Records from a data collection:
##########

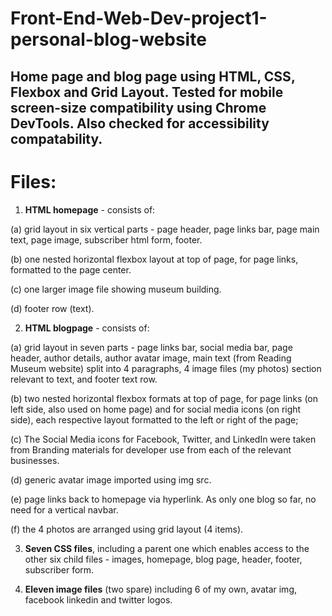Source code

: # Front-End-Web-Dev-project1-personal-blog-website
## Home page and blog page using HTML, CSS, Flexbox and Grid Layout. Tested for mobile screen-size compatibility using Chrome DevTools. Also checked for accessibility compatability.

 # Files:

1. **HTML homepage** - consists of:

(a) grid layout in six vertical parts - page header, page links bar, page main text, page image, subscriber html form, footer. 

(b) one nested horizontal flexbox layout at top of page, for page links, formatted to the page center.

(c) one larger image file showing museum building.

(d) footer row (text).
 

2. **HTML blogpage** - consists of:

(a) grid layout in seven parts - page links bar, social media bar, page header, author details, author avatar image, main text (from Reading Museum website) split into 4 paragraphs, 4 image files (my photos) section relevant to text, and footer text row.

(b) two nested horizontal flexbox formats at top of page, for page links (on left side, also used on home page) and for social media icons (on right side), each respective layout formatted to the left or right of the page;

(c) The Social Media icons for Facebook, Twitter, and LinkedIn were taken from Branding materials for developer use from each of the relevant businesses.

(d) generic avatar image imported using img src.

(e) page links back to homepage via hyperlink. As only one blog so far, no need for a vertical navbar.

(f) the 4 photos are arranged using grid layout (4 items).

3. **Seven CSS files**, including a parent one which enables access to the other six child files - images, homepage, blog page, header, footer, subscriber form.

4. **Eleven image files** (two spare) including 6 of my own, avatar img, facebook linkedin and twitter logos.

##########

● Directions:
The response must hold only the lines above from the line with "(c) The Social" through the line with "(e) page links", each copied exactly, both ends kept.

● Answer to this problem:
(c) The Social Media icons for Facebook, Twitter, and LinkedIn were taken from Branding materials for developer use from each of the relevant businesses.

(d) generic avatar image imported using img src.

(e) page links back to homepage via hyperlink. As only one blog so far, no need for a vertical navbar.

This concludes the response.